» TASK: Once the line containing "and agreed |" is located, give it again exactly, together with each line that follows it to the end of the entries, and add nothing else.

(Records from a collection)

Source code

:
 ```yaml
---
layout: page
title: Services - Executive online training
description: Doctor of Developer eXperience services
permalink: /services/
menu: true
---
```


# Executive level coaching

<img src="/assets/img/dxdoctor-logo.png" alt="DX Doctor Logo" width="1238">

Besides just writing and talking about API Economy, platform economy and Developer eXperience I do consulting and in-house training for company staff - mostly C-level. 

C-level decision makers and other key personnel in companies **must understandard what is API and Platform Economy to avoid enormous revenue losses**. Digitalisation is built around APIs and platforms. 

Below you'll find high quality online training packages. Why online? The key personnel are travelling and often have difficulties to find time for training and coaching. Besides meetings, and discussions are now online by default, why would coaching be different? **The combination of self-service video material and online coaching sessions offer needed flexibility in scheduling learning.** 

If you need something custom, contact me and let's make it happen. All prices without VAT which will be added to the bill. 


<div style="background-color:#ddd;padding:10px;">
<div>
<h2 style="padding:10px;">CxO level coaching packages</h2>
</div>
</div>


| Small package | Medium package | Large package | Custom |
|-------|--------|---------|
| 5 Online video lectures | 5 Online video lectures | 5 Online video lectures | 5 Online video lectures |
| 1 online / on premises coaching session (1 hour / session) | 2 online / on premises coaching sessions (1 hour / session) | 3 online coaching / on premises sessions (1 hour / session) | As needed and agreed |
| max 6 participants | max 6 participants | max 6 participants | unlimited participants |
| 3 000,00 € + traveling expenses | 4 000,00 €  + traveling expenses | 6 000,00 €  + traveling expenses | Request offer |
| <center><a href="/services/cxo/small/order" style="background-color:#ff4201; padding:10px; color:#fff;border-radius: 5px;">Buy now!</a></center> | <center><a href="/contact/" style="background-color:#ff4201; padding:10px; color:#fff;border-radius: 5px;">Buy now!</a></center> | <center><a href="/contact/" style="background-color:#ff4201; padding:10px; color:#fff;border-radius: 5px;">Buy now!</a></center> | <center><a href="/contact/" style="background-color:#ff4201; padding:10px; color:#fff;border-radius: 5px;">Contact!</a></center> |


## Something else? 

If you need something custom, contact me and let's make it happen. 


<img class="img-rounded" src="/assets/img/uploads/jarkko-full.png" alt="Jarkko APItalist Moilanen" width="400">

» SOLUTION:
| 1 online / on premises coaching session (1 hour / session) | 2 online / on premises coaching sessions (1 hour / session) | 3 online coaching / on premises sessions (1 hour / session) | As needed and agreed |
| max 6 participants | max 6 participants | max 6 participants | unlimited participants |
| 3 000,00 € + traveling expenses | 4 000,00 €  + traveling expenses | 6 000,00 €  + traveling expenses | Request offer |
| <center><a href="/services/cxo/small/order" style="background-color:#ff4201; padding:10px; color:#fff;border-radius: 5px;">Buy now!</a></center> | <center><a href="/contact/" style="background-color:#ff4201; padding:10px; color:#fff;border-radius: 5px;">Buy now!</a></center> | <center><a href="/contact/" style="background-color:#ff4201; padding:10px; color:#fff;border-radius: 5px;">Buy now!</a></center> | <center><a href="/contact/" style="background-color:#ff4201; padding:10px; color:#fff;border-radius: 5px;">Contact!</a></center> |


## Something else? 

If you need something custom, contact me and let's make it happen. 


<img class="img-rounded" src="/assets/img/uploads/jarkko-full.png" alt="Jarkko APItalist Moilanen" width="400">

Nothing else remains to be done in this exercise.